Wednesday, October 5, 2011

Week 17: The Apple Cake of Many Names

I suppose it doesn’t look much like a slice of birthday cake. No layers; no frosting. But since my birthday fell on the eve of Rosh Hashanah this year, I went with something holiday appropriate. (And if eating sweet foods can ensure a sweet year, my family is surely covered.)

I’m not sure what to call this cake. Sometimes it’s known as a Jewish apple cake -- “Jewish,” presumably, because it’s dairy free and therefore a dessert suitable for meat-containing meals. Apparently it’s also a “Philadelphia-style apple cake,” as explained in this 2006 article from the Philadelphia City Paper. I grew up in Philly, but I had no idea that this kind of cake is something of a regional specialty. (I didn’t visit enough bake shops, I guess.) The cake might also be called a “German apple cake” or “Any Country in Eastern Europe apple cake”; it’s standard fare from that part of the globe.

Whatever you call this cake, the key thing is that it’s an oil-based cake -- moist, sweet, and on the dense side. Cut it into sixteenths and no one will feel slighted by the size of the piece.

The Apple Cake of Many Names
(From Relish magazine, with trivial changes)

6 cups peeled, sliced apples (About 3 apples. Granny Smith recommended, but use whatever is local and seasonal)
4 tsp cinnamon mixed with 5 Tbsp granulated sugar
1.5 cups additional granulated sugar
3 cups flour
1 Tbsp baking powder
1/2 tsp salt
4 eggs
1/2 cup light brown sugar
1 cup canola oil
1/2 cup orange juice
2.5 tsp vanilla extract
Extra oil, sugar, and flour for preparing pan

Preheat your oven to 350 degrees. Thoroughly grease a 10-inch Bundt pan or tube pan, then sugar and flour the pan.

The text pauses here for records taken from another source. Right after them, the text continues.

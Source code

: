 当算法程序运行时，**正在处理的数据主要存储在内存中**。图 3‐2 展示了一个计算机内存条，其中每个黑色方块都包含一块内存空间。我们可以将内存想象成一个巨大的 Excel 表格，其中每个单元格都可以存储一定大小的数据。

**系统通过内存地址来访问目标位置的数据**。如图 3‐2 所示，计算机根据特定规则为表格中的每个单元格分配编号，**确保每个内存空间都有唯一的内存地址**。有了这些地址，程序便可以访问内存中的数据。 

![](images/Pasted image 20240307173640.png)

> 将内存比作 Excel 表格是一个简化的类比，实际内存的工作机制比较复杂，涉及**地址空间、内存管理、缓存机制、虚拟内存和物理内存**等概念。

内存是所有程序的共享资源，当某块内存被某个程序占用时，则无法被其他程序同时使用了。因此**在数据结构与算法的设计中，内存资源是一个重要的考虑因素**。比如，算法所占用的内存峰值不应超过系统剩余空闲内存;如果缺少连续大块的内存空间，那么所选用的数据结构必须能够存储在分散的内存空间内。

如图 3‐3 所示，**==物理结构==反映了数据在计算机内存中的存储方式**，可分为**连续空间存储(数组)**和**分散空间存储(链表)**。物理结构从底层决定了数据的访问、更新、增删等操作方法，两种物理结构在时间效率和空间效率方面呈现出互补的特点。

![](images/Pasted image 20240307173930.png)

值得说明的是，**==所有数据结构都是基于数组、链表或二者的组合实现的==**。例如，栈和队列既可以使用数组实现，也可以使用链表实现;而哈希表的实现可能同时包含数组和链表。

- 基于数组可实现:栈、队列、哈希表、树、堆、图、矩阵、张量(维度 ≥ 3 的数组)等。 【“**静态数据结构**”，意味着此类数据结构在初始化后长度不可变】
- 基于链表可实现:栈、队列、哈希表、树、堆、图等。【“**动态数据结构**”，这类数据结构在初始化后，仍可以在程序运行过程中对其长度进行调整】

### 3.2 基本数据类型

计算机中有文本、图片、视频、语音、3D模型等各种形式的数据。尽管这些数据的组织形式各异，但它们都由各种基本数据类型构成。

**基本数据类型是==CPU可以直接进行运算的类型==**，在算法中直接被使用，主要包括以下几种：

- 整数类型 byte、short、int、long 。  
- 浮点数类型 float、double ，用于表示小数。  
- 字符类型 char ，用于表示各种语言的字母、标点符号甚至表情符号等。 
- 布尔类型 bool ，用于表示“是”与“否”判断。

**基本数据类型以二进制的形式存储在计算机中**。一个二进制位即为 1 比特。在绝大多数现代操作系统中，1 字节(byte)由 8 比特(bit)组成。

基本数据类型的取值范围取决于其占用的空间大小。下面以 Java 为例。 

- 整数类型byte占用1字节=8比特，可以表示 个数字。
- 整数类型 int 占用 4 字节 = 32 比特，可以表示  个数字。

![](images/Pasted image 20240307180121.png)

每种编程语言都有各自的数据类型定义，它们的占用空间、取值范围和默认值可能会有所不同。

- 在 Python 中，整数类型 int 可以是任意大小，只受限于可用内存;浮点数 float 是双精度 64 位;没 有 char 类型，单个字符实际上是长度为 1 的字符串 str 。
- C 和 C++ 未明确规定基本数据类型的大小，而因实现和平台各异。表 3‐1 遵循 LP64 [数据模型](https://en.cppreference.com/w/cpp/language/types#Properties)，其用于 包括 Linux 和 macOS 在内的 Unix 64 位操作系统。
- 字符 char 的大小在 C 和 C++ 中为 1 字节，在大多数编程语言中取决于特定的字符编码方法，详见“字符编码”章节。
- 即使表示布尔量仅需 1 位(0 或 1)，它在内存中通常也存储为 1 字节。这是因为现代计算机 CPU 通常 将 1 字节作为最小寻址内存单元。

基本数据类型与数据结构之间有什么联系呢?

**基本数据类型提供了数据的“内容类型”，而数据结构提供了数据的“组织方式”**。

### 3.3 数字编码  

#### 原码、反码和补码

Combine the sliced apples with the cinnamon-sugar mixture and set aside. Whisk together the flour, baking powder, and salt in a small bowl, and set aside.

In a large bowl, beat the eggs with brown sugar and the remaining granulated sugar. Add in the canola oil, orange juice, and vanilla, and beat well. Gradually stir in the flour mixture and blend well.

Pour one-third of the batter into the prepared pan, and top with half of the apple slices. Make a second layer of batter and fruit in the same manner, then top with the last third of batter, making sure the apples are covered.

Bake for 55 to 60 minutes or until the top turns golden and a knife inserted near the center of the cake comes out clean. Let cool in the pan for 10 minutes, then turn out onto a wire rack and cool completely. Very nice served with a glass of hot tea at the end of a big meal.


  1. I used Joan Nathan's version of this recipe last fall to make this "Jewish Apple Cake" several times. Love, love, love it, but you definitely need a goodly amount of time set aside for all the apple slicing and baking.

  2. True enough, but I don't mind that as long as the results are worth the time.